Introducing the Hard Line – Sam Smoothy

Meet Fall Line’s latest columnist, the charismatic Mr Smoothy

sam smoothy touches cap in greeting in front of graffiti

It’s not easy taking over from a legend, but with Glen Plake stepping back from Fall Line duties, next issue we welcome filmer, thinker and multiple Freeride World Tour winner Sam ‘I only know full throttle’ Smoothy.  

In advance of this, Jonny Richards, who’s interviewed him plenty over the last decade, picks a handful of moments that reveal the Kiwi’s story, character, and demonstrate why he’s a good deal more interesting than your average pro skier. 

Start gate 

From the small farming town of Cromwell, on New Zealand’s South Island, our new writer’s story is an almost regulation one. Dad puts him on skis pretty much as soon as he can walk, he starts racing, doesn’t totally happen, and then comes freeride, a move to Europe and… oh-so-nearly global domination.  
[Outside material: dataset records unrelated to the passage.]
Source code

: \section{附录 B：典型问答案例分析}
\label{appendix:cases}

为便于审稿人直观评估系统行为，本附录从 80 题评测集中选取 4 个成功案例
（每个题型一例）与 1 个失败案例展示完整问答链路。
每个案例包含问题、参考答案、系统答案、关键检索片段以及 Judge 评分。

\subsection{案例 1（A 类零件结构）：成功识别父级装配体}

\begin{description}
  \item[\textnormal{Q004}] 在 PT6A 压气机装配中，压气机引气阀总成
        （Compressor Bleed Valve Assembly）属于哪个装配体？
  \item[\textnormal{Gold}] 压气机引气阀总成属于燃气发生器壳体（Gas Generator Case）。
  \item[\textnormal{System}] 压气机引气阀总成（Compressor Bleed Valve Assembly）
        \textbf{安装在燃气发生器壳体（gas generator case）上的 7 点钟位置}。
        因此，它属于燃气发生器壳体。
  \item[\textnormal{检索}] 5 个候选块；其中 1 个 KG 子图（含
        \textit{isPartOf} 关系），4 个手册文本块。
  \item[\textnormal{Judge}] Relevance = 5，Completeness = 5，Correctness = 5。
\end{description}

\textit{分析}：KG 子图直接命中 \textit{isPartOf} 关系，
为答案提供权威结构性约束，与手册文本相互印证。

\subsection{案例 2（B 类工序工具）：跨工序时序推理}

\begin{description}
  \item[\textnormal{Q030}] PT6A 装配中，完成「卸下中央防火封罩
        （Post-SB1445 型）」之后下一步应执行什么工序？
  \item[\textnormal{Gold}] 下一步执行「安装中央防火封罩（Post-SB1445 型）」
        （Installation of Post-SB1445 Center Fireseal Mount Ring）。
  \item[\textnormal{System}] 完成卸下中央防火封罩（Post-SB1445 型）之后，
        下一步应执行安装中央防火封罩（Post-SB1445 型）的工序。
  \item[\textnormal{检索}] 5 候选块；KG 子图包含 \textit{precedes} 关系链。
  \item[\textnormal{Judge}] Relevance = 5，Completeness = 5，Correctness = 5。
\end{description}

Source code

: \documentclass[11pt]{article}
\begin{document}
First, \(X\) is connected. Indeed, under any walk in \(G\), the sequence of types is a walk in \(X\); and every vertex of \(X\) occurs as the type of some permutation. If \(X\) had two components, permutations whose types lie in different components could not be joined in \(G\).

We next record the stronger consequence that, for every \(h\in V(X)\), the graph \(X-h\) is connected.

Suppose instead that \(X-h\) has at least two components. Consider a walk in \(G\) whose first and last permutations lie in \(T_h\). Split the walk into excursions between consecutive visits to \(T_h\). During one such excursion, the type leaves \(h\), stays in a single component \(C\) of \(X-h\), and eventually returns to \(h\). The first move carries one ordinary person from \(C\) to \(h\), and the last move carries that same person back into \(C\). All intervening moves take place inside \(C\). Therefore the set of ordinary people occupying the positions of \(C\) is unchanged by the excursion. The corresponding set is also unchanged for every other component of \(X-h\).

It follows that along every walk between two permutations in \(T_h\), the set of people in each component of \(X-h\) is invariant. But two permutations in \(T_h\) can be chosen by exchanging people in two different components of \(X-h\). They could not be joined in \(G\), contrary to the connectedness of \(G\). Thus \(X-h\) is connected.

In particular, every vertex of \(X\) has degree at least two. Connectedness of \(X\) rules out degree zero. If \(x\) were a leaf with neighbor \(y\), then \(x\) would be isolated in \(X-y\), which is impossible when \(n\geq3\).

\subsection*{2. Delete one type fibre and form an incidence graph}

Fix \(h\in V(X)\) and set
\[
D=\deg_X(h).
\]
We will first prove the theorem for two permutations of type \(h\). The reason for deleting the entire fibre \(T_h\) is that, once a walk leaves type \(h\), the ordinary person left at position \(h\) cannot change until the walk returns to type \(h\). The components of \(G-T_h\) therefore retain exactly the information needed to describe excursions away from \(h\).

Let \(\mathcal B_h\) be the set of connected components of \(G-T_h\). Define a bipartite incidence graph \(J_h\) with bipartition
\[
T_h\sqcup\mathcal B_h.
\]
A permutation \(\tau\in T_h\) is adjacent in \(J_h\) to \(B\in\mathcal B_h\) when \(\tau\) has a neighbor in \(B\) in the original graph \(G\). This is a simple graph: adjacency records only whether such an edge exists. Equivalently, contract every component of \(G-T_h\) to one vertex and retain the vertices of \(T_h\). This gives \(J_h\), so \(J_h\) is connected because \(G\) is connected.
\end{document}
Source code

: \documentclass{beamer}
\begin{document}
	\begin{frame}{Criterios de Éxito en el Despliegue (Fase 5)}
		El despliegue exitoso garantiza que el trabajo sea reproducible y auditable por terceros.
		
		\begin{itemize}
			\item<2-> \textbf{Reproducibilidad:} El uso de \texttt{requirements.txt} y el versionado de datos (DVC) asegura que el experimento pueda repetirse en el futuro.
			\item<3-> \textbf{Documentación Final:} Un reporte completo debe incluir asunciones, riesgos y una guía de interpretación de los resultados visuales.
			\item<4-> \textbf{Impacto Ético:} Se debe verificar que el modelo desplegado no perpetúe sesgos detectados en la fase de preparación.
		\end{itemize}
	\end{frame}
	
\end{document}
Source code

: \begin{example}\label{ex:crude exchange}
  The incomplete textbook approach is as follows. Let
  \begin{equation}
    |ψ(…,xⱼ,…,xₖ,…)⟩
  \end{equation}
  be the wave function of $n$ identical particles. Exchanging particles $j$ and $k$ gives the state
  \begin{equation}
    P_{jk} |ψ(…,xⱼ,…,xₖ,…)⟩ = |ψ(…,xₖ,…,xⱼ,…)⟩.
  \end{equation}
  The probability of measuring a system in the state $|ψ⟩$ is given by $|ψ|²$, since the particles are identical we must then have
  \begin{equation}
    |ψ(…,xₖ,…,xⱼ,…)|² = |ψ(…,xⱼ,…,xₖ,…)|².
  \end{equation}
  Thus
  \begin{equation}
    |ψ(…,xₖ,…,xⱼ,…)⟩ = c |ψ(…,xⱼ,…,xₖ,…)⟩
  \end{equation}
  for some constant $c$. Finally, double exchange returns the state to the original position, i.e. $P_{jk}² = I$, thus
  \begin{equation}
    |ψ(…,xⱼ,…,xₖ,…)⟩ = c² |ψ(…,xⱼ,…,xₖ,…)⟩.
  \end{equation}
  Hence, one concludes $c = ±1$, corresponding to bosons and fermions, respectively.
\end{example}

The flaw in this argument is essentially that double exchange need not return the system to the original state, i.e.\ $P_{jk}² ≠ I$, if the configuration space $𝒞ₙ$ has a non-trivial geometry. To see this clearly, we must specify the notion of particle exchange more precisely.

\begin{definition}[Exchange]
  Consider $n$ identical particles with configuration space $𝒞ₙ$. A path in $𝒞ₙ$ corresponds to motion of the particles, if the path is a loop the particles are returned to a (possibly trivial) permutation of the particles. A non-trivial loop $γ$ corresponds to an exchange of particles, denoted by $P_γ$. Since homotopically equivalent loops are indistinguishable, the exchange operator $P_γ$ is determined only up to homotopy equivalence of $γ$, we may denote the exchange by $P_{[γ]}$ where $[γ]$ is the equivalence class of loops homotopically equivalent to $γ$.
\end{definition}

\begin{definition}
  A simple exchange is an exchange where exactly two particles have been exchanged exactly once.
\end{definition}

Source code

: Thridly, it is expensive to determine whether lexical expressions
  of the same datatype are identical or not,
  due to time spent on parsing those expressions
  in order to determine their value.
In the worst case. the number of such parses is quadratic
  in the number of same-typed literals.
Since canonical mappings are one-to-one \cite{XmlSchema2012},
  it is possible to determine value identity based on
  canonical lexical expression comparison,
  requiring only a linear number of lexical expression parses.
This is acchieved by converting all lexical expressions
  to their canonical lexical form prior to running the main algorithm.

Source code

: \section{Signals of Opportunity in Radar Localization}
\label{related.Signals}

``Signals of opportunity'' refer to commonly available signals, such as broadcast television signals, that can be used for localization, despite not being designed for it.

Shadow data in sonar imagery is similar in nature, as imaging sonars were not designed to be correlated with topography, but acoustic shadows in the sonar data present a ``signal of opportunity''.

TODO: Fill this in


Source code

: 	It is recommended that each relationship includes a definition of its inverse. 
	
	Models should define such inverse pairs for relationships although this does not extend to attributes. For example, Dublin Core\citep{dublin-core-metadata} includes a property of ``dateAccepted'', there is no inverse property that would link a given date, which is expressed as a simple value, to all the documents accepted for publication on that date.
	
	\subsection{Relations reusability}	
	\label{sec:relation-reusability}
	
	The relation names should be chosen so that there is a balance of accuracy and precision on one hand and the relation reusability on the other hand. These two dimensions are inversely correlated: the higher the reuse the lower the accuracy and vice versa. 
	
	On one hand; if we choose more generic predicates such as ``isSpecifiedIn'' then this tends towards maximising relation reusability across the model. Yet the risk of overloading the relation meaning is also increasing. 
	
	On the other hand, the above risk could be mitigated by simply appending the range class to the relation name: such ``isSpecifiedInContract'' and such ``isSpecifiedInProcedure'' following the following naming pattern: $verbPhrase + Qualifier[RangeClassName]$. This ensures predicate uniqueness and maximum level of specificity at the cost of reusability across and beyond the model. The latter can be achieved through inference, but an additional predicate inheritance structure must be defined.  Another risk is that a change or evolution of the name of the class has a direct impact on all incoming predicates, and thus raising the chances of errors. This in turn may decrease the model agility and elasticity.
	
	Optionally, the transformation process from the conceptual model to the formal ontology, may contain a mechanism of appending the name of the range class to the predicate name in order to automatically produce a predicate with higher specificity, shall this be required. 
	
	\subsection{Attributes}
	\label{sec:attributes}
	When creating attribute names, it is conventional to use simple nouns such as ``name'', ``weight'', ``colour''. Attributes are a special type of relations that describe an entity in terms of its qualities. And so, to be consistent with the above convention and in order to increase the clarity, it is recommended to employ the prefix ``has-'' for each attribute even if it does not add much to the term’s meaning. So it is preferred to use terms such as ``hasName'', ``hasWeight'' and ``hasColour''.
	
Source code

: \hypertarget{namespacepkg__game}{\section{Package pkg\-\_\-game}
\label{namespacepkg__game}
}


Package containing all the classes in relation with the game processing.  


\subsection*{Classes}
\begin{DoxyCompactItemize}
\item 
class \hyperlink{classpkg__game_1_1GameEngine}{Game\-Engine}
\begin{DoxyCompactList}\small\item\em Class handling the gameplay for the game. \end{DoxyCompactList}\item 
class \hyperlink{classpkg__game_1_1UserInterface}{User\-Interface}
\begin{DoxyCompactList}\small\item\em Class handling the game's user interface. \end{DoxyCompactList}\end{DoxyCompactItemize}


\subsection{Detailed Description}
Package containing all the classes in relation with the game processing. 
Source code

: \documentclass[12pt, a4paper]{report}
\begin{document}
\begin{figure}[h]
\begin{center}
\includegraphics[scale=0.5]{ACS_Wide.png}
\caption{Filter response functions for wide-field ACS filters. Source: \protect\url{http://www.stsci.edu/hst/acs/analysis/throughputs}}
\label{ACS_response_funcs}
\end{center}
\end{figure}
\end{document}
He says of going into the final round of the Freeride World Tour leading, yet ending up fourth overall, after refusing to yield and totally going for it once more, simply: “That’s just my style – all-in.” He’s been like that since winning most of New Zealand’s major big mountain events as a teenager, and he’s like that now, working with heavy-hitters such as TGR, and on his own film projects and missions (see below for his plan to tackle all NZ’s 3000-ers, doffing his cap to Chris Davenport’s 14ers and Cody’s Fifty Project). You won’t be agreeing with all his says, and does, but you have to admire the mind-set, honesty, and well, sheer-bloody-minded risk taking. 

Going global 

Interviewing Sam for the My Mountain section (on Verbier, where he was living at the time) was illuminating. Normally it’s fairly heavy going, but he was almost too full of anecdotes. All the times patrol had extracted him with suspected broken neck, back, you name it; how he had no money so couch-surfed for months; how he bummed passes from British Army skiers; how the crazy Finns made you go home and drink all day (whatever the snow) if people didn’t cheer when a certain lift topped out; and how he’d entered the 2006 Verbier Ride at the back-end of his first season, with a moustache drawn on his face, only to find out it was permanent ink…   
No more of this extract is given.